Input records START

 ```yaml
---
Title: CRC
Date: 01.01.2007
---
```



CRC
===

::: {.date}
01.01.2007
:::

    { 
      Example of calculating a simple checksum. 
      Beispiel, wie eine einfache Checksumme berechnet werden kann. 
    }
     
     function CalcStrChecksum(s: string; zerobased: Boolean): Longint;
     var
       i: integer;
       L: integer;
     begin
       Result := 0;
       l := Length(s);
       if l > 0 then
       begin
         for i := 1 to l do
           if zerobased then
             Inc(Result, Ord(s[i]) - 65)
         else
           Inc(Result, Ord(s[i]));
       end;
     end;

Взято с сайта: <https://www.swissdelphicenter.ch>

Input records END

Problem to work on - Each entry above is to be printed again exactly.

Answer section -
 ```yaml
---
Title: CRC
Date: 01.01.2007
---
```



CRC
===

::: {.date}
01.01.2007
:::

    { 
      Example of calculating a simple checksum. 
      Beispiel, wie eine einfache Checksumme berechnet werden kann. 
    }
     
     function CalcStrChecksum(s: string; zerobased: Boolean): Longint;
     var
       i: integer;
       L: integer;
     begin
       Result := 0;
       l := Length(s);
       if l > 0 then
       begin
         for i := 1 to l do
           if zerobased then
             Inc(Result, Ord(s[i]) - 65)
         else
           Inc(Result, Ord(s[i]));
       end;
     end;

Взято с сайта: <https://www.swissdelphicenter.ch>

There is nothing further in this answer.